• [Instructions for the task]: Copy exactly the lines of the records below, and only those lines, beginning with the line that contains "- [@Dakshata](https://github.com/Dakshatha-ES)" and ending with the line that contains "## Feedback".

• [Data extract]:
▽

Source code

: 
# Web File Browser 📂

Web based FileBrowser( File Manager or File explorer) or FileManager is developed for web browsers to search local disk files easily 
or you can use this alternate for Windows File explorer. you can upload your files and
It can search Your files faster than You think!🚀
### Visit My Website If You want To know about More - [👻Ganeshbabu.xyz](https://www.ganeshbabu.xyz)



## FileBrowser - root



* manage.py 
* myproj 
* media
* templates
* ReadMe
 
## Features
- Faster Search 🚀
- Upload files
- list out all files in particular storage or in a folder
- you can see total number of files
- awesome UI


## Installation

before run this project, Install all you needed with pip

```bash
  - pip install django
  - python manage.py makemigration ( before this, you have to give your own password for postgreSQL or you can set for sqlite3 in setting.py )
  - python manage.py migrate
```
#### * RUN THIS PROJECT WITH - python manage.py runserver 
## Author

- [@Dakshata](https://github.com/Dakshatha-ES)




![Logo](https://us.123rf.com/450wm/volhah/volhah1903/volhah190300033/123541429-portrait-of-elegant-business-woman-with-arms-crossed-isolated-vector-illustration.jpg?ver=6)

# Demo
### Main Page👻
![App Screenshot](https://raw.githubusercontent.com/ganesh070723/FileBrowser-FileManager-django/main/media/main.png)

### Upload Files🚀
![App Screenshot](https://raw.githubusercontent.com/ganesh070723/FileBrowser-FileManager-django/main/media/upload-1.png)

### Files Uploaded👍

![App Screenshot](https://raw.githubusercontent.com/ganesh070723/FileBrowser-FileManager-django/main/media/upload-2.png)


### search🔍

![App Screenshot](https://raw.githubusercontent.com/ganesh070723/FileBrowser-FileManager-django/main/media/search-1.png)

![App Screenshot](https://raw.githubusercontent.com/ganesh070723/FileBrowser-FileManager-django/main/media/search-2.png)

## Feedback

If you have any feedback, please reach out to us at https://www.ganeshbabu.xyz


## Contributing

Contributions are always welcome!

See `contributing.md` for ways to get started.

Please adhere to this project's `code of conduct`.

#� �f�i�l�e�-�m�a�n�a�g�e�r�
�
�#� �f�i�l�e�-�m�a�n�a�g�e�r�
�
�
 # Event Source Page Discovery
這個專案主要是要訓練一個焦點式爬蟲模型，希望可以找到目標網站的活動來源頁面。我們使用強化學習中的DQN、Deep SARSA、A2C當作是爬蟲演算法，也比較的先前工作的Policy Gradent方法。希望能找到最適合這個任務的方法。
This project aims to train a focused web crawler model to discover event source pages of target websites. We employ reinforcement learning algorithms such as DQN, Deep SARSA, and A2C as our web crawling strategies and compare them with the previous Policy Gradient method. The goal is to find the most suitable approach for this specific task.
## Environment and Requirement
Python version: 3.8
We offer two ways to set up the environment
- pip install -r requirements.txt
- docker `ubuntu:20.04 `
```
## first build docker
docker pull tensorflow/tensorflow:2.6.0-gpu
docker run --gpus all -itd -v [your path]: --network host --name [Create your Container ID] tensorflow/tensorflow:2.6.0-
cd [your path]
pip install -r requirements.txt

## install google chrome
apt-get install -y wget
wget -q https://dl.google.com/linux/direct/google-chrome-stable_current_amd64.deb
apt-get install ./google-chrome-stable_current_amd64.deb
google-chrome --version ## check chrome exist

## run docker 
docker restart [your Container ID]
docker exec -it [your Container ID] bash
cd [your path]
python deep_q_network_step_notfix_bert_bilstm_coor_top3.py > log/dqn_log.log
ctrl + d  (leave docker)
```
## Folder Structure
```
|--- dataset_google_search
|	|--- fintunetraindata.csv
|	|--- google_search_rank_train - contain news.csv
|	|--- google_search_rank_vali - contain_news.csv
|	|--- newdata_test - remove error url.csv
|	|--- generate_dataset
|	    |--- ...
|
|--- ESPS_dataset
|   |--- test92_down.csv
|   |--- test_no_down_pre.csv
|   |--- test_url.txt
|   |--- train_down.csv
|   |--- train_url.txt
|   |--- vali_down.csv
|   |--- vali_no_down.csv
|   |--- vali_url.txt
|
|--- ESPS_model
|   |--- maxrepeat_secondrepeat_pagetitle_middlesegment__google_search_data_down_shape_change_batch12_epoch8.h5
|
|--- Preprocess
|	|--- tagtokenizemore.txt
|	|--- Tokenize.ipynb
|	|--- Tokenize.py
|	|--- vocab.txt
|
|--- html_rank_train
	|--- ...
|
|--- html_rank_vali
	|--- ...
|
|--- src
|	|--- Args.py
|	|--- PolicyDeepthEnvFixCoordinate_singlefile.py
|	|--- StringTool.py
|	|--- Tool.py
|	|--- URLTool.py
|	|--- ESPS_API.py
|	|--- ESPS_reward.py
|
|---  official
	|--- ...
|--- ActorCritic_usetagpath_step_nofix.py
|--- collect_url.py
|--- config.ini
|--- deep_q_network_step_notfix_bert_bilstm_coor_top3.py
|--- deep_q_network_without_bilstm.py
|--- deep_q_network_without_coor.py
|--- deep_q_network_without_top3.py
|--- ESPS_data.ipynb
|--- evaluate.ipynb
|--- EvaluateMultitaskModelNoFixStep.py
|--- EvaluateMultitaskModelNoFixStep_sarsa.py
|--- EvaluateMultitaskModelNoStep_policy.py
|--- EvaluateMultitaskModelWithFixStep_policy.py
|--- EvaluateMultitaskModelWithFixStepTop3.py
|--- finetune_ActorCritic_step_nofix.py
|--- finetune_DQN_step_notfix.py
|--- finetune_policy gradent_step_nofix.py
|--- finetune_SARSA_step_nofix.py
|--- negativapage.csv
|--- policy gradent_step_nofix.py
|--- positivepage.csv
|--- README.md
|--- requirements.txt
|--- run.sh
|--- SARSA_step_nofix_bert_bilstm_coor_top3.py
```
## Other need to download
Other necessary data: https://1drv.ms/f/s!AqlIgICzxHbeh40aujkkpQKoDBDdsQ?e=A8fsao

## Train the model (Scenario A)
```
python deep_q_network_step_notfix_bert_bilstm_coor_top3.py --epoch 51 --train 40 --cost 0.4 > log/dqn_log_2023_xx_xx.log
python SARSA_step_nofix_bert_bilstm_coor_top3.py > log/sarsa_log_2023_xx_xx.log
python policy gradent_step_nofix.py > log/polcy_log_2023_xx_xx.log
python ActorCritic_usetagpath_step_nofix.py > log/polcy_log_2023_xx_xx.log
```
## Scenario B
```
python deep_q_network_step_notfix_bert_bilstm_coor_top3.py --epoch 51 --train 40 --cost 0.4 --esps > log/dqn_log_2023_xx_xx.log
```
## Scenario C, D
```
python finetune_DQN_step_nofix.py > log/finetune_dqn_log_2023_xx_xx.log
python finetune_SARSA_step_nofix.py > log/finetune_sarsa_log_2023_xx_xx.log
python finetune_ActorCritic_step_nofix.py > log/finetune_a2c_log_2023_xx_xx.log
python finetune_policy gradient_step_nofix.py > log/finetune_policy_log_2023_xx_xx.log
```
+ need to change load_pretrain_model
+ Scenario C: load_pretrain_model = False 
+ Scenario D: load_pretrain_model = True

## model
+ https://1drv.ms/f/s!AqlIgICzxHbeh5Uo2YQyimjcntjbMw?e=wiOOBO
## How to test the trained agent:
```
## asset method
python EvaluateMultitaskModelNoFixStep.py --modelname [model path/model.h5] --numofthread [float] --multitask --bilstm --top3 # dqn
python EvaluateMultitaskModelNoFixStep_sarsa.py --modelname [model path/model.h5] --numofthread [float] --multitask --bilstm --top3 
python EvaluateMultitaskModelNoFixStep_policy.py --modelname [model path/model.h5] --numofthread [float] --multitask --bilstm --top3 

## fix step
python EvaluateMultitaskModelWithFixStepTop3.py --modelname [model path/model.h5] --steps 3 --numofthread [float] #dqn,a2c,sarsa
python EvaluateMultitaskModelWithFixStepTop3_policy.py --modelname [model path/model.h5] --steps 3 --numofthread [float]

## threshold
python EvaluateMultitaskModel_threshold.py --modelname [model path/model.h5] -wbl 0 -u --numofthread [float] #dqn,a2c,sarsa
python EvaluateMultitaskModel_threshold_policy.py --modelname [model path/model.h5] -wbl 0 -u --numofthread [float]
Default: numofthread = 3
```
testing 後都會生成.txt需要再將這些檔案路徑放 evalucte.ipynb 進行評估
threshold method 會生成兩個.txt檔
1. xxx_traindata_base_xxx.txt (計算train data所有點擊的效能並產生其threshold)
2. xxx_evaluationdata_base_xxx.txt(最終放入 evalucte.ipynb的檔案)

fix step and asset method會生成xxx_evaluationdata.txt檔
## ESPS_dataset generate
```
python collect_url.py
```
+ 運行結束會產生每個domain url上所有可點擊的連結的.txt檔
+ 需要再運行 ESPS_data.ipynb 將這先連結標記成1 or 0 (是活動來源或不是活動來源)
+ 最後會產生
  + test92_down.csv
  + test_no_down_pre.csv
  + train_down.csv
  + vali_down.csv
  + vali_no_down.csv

△

• [Problem solution]:
- [@Dakshata](https://github.com/Dakshatha-ES)




![Logo](https://us.123rf.com/450wm/volhah/volhah1903/volhah190300033/123541429-portrait-of-elegant-business-woman-with-arms-crossed-isolated-vector-illustration.jpg?ver=6)

# Demo
### Main Page👻
![App Screenshot](https://raw.githubusercontent.com/ganesh070723/FileBrowser-FileManager-django/main/media/main.png)

### Upload Files🚀
![App Screenshot](https://raw.githubusercontent.com/ganesh070723/FileBrowser-FileManager-django/main/media/upload-1.png)

### Files Uploaded👍

![App Screenshot](https://raw.githubusercontent.com/ganesh070723/FileBrowser-FileManager-django/main/media/upload-2.png)


### search🔍

![App Screenshot](https://raw.githubusercontent.com/ganesh070723/FileBrowser-FileManager-django/main/media/search-1.png)

![App Screenshot](https://raw.githubusercontent.com/ganesh070723/FileBrowser-FileManager-django/main/media/search-2.png)

## Feedback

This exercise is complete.